Many teens have been sucked into vaping over the claims that it is far less dangerous than smoking cigarettes. Most states have age laws for tobacco products, making it illegal to sell to teens. Many schools and other locations also have rules banning minors from smoking.

Regardless of the dangers, vaping among teens has reached epidemic proportions as reported:

“Twice as many high school students used nicotine-based electronic cigarettes in 2018 compared with last year, according to a new survey exploring teen smoking, drinking and drug use.”

“In the survey’s 44-year history, this was the largest single-year increase, surpassing even the surge in marijuana smoking during the mid-1970s, according to the Associated Press.”

“The federally funded survey, conducted earlier this year by researchers at the University of Michigan, has prompted regulators to press for measures making it harder for kids to purchase the vaping devices.”

Among those who have taken notice of the survey results is US Surgeon General Dr. Jerome Adams, as reported:

“The U.S. Surgeon General issued an advisory Tuesday urging new local restrictions including taxes and indoor vaping bans to combat youth e-cigarette use, a pivotal development given the office’s global stature on tobacco enforcement.”

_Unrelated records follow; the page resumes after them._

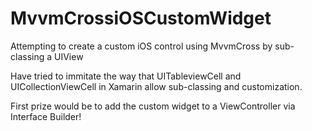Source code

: MvvmCrossiOSCustomWidget
========================

Attempting to create a custom iOS control using MvvmCross by sub-classing a UIView

Have tried to immitate the way that UITableviewCell and UICollectionViewCell in Xamarin allow sub-classing and customization. 

First prize would be to add the custom widget to a ViewController via Interface Builder!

“The move by Surgeon General Dr. Jerome Adams comes a day after the National Institute for Drug Abuse issued new data showing nearly 21 percent of high school seniors say they vaped a nicotine product within the past 30 days, up from 11 percent a year ago. The increase, part of the annual Monitoring the Future survey on drug use among adolescents, was the largest for any substance use in the survey’s 43-year history…”

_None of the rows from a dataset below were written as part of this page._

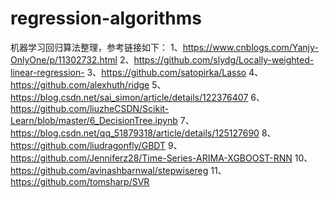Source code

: # regression-algorithms
机器学习回归算法整理，参考链接如下：
1、https://www.cnblogs.com/Yanjy-OnlyOne/p/11302732.html
2、https://github.com/slydg/Locally-weighted-linear-regression-
3、https://github.com/satopirka/Lasso
4、https://github.com/alexhuth/ridge
5、https://blog.csdn.net/sai_simon/article/details/122376407
6、https://github.com/liuzheCSDN/Scikit-Learn/blob/master/6_DecisionTree.ipynb
7、https://blog.csdn.net/qq_51879318/article/details/125127690
8、https://github.com/liudragonfly/GBDT
9、https://github.com/Jenniferz28/Time-Series-ARIMA-XGBOOST-RNN
10、https://github.com/avinashbarnwal/stepwisereg
11、https://github.com/tomsharp/SVR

“More than 2 million middle school, high school and college teens use these battery-powered devices to heat liquid-based nicotine into an inhalable vapor. More than one in three high school seniors and nearly one in three sophomores say they vaped at least once in the past year, the new report found. Up to 30 percent vaped for 20 or more days in the previous 30 days, a ‘clear sign of addiction,’ says Matthew Myers, president of the Campaign for Tobacco Free Kids. “

“Nicotine is ‘very and uniquely harmful’ to the developing brain, says Adams. It can impair learning and memory for people under 25, ‘prime the brain’ for addiction to other substances and increase the risk they will turn to combustible tobacco just as smoking is at a record low. He cites research showing vaping makes youth two to eight times more likely to use cigarettes in the future. “

“Worse yet, it’s turning children who were the least likely to start smoking into potential smokers, Myers says.”

If you are a parent or grandparent of a teenager, you owe it to your child (grandchild) to make sure they are not caught up in the dangerous social trend of vaping. Their lives and health depend on you!